TASK PROMPT → Quote the records that follow in full, leaving the pictures out.

━━━━━━━━━━━━━━━━

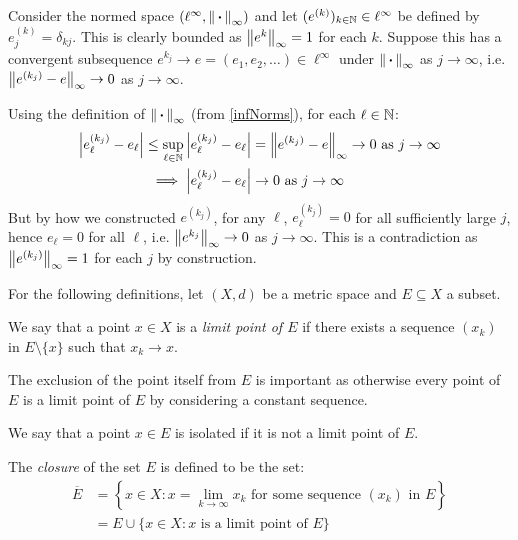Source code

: \documentclass[../main.tex]{subfiles}
\begin{document}
\begin{example} \label{RnCauchyCE}
  Consider the normed space $(\ell^{\infty}, \left\lVert {\hspace{0.18em}\boldsymbol{\cdot}\hspace{0.18em}} \right\rVert_{\infty})$ and let $(e^{(k)})_{k \in \mathbb{N}} \in \ell^{\infty}$ be defined by $e^{(k)}_j = \delta_{k j}$.
  This is clearly bounded as $\left\lVert e^{k} \right\rVert_{\infty} = 1$ for each $k$.
  Suppose this has a convergent subsequence $e^{k_{j}} \to e = (e_1, e_2, \ldots) \in \ell^{\infty}$ under $\left\lVert {\hspace{0.18em}\boldsymbol{\cdot}\hspace{0.18em}} \right\rVert_{\infty}$ as $j\to \infty$, i.e. $\left\lVert e^{(k_j)} - e \right\rVert_{\infty} \to 0$ as $j \to \infty$.

  Using the definition of $\left\lVert {\hspace{0.18em}\boldsymbol{\cdot}\hspace{0.18em}} \right\rVert_{\infty}$ (from \cref{infNorms}), for each $\ell \in \mathbb{N}$:
  \begin{align*}
    \left\lvert e^{(k_j)}_{\ell} - e_{\ell} \right\rvert \leq \sup_{\ell \in \mathbb{N}} \left\lvert e^{(k_j)}_{\ell} - e_{\ell} \right\rvert &= \left\lVert e^{(k_j)} - e \right\rVert_{\infty} \to 0 \text{ as } j \to \infty \\
    \implies \left\lvert e^{(k_j)}_{\ell} - e_{\ell} \right\rvert &\to 0 \text{ as } j \to \infty
  \end{align*}
  But by how we constructed $e^{(k_j)}$, for any $\ell$, $e^{(k_{j})}_{\ell} = 0$ for all sufficiently large $j$, hence $e_{\ell} = 0$ for all $\ell$, i.e. $\left\lVert e^{k_j} \right\rVert_{\infty} \to 0$ as $j \to \infty$.
  This is a contradiction as $\left\lVert e^{(k_j)} \right\rVert_{\infty} = 1$ for each $j$ by construction.
\end{example}
For the following definitions, let $(X, d)$ be a metric space and $E \subseteq X$ a subset.
\begin{definition}
  We say that a point $x \in X$ is a \textit{limit point of $E$} if there exists a sequence $(x_k)$ in $E \setminus \{x\}$ such that $x_k \to x$.
\end{definition}
\begin{remark}
  The exclusion of the point itself from $E$ is important as otherwise every point of $E$ is a limit point of $E$ by considering a constant sequence.
\end{remark}
\begin{definition}
  We say that a point $x \in E$ is isolated if it is not a limit point of $E$.
\end{definition}
\begin{definition}[Closure]
  The \textit{closure} of the set $E$ is defined to be the set:
  \begin{align*}
    \overline{E} &= \left\{x \in X: x  = \lim_{k \to \infty} x_k \text{ for some sequence $(x_k)$ in $E$}\right\} \\
                 &= E \cup \{x \in X: x \text{ is a limit point of $E$}\}
  \end{align*}
\end{definition}
\end{document}
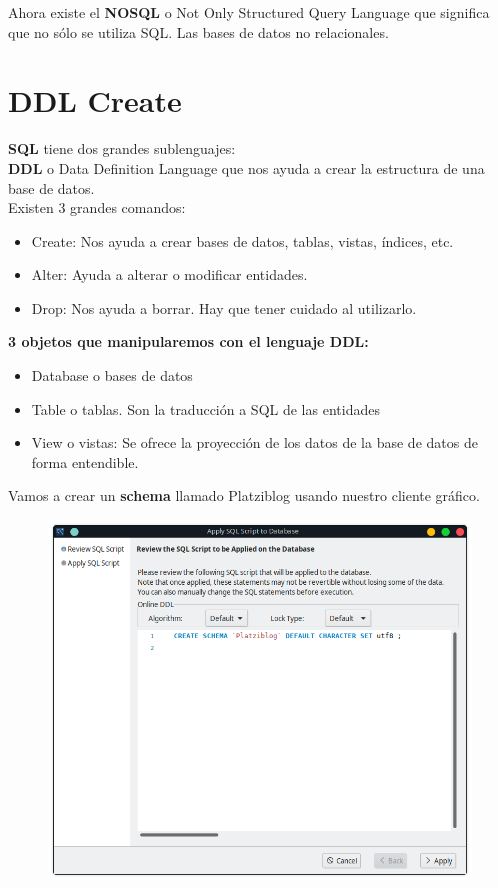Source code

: \documentclass{article}
\begin{document}
Ahora existe el \textbf{NOSQL} o Not Only Structured Query Language que
significa que no sólo se utiliza SQL. Las bases de datos no relacionales.


\section{DDL Create}%
\textbf{SQL} tiene dos grandes sublenguajes:\\
\textbf{DDL} o Data Definition Language que nos ayuda a crear la estructura de
una base de datos.\\
Existen 3 grandes comandos:
\begin{itemize}
  \item Create: Nos ayuda a crear bases de datos, tablas, vistas, índices, etc.
  \item Alter: Ayuda a alterar o modificar entidades.
  \item Drop: Nos ayuda a borrar. Hay que tener cuidado al utilizarlo.
\end{itemize}

\textbf{3 objetos que manipularemos con el lenguaje DDL:}
\begin{itemize}
  \item Database o bases de datos
  \item Table o tablas. Son la traducción a SQL de las entidades
  \item View o vistas: Se ofrece la proyección de los datos de la base de datos
    de forma entendible.
\end{itemize}

Vamos a crear un \textbf{schema} llamado Platziblog usando nuestro cliente gráfico.\\
\begin{figure}[h!]
  \centering
  \includegraphics[scale=0.65]{./Pictures/040_create_schema.png}
\end{figure}
\end{document}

━━━━━━━━━━━━━━━━

EXERCISE OUTPUT →
Source code

: \documentclass[../main.tex]{subfiles}
\begin{document}
\begin{example} \label{RnCauchyCE}
  Consider the normed space $(\ell^{\infty}, \left\lVert {\hspace{0.18em}\boldsymbol{\cdot}\hspace{0.18em}} \right\rVert_{\infty})$ and let $(e^{(k)})_{k \in \mathbb{N}} \in \ell^{\infty}$ be defined by $e^{(k)}_j = \delta_{k j}$.
  This is clearly bounded as $\left\lVert e^{k} \right\rVert_{\infty} = 1$ for each $k$.
  Suppose this has a convergent subsequence $e^{k_{j}} \to e = (e_1, e_2, \ldots) \in \ell^{\infty}$ under $\left\lVert {\hspace{0.18em}\boldsymbol{\cdot}\hspace{0.18em}} \right\rVert_{\infty}$ as $j\to \infty$, i.e. $\left\lVert e^{(k_j)} - e \right\rVert_{\infty} \to 0$ as $j \to \infty$.

  Using the definition of $\left\lVert {\hspace{0.18em}\boldsymbol{\cdot}\hspace{0.18em}} \right\rVert_{\infty}$ (from \cref{infNorms}), for each $\ell \in \mathbb{N}$:
  \begin{align*}
    \left\lvert e^{(k_j)}_{\ell} - e_{\ell} \right\rvert \leq \sup_{\ell \in \mathbb{N}} \left\lvert e^{(k_j)}_{\ell} - e_{\ell} \right\rvert &= \left\lVert e^{(k_j)} - e \right\rVert_{\infty} \to 0 \text{ as } j \to \infty \\
    \implies \left\lvert e^{(k_j)}_{\ell} - e_{\ell} \right\rvert &\to 0 \text{ as } j \to \infty
  \end{align*}
  But by how we constructed $e^{(k_j)}$, for any $\ell$, $e^{(k_{j})}_{\ell} = 0$ for all sufficiently large $j$, hence $e_{\ell} = 0$ for all $\ell$, i.e. $\left\lVert e^{k_j} \right\rVert_{\infty} \to 0$ as $j \to \infty$.
  This is a contradiction as $\left\lVert e^{(k_j)} \right\rVert_{\infty} = 1$ for each $j$ by construction.
\end{example}
For the following definitions, let $(X, d)$ be a metric space and $E \subseteq X$ a subset.
\begin{definition}
  We say that a point $x \in X$ is a \textit{limit point of $E$} if there exists a sequence $(x_k)$ in $E \setminus \{x\}$ such that $x_k \to x$.
\end{definition}
\begin{remark}
  The exclusion of the point itself from $E$ is important as otherwise every point of $E$ is a limit point of $E$ by considering a constant sequence.
\end{remark}
\begin{definition}
  We say that a point $x \in E$ is isolated if it is not a limit point of $E$.
\end{definition}
\begin{definition}[Closure]
  The \textit{closure} of the set $E$ is defined to be the set:
  \begin{align*}
    \overline{E} &= \left\{x \in X: x  = \lim_{k \to \infty} x_k \text{ for some sequence $(x_k)$ in $E$}\right\} \\
                 &= E \cup \{x \in X: x \text{ is a limit point of $E$}\}
  \end{align*}
\end{definition}
\end{document}
Source code

: \documentclass{article}
\begin{document}
Ahora existe el \textbf{NOSQL} o Not Only Structured Query Language que
significa que no sólo se utiliza SQL. Las bases de datos no relacionales.


\section{DDL Create}%
\textbf{SQL} tiene dos grandes sublenguajes:\\
\textbf{DDL} o Data Definition Language que nos ayuda a crear la estructura de
una base de datos.\\
Existen 3 grandes comandos:
\begin{itemize}
  \item Create: Nos ayuda a crear bases de datos, tablas, vistas, índices, etc.
  \item Alter: Ayuda a alterar o modificar entidades.
  \item Drop: Nos ayuda a borrar. Hay que tener cuidado al utilizarlo.
\end{itemize}

\textbf{3 objetos que manipularemos con el lenguaje DDL:}
\begin{itemize}
  \item Database o bases de datos
  \item Table o tablas. Son la traducción a SQL de las entidades
  \item View o vistas: Se ofrece la proyección de los datos de la base de datos
    de forma entendible.
\end{itemize}

Vamos a crear un \textbf{schema} llamado Platziblog usando nuestro cliente gráfico.\\
\begin{figure}[h!]
  \centering
  \includegraphics[scale=0.65]{./Pictures/040_create_schema.png}
\end{figure}
\end{document}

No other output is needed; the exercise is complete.